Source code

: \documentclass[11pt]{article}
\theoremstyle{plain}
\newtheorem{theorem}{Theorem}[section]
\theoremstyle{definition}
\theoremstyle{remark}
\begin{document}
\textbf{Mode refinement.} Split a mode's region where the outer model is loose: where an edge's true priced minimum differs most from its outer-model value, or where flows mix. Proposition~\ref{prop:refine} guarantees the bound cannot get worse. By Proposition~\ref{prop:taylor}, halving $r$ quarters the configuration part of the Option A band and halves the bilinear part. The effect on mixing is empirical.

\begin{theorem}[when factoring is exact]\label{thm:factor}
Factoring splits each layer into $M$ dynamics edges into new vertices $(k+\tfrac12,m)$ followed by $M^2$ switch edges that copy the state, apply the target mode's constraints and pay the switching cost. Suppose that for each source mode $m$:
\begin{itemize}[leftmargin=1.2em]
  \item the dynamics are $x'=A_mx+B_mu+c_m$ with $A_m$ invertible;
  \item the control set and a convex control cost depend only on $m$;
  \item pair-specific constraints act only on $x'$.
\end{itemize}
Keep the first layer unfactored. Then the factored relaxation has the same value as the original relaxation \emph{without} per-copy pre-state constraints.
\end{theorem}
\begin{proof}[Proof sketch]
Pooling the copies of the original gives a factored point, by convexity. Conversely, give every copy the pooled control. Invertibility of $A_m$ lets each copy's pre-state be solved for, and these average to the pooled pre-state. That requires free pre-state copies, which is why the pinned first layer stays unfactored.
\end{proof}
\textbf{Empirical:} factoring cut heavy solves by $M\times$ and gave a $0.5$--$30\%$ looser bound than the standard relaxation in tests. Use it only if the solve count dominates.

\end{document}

_Task instructions_
All lines above that contain the word "only" are to be copied.

_Output of the exercise_
  \item the control set and a convex control cost depend only on $m$;
  \item pair-specific constraints act only on $x'$.
\textbf{Empirical:} factoring cut heavy solves by $M\times$ and gave a $0.5$--$30\%$ looser bound than the standard relaxation in tests. Use it only if the solve count dominates.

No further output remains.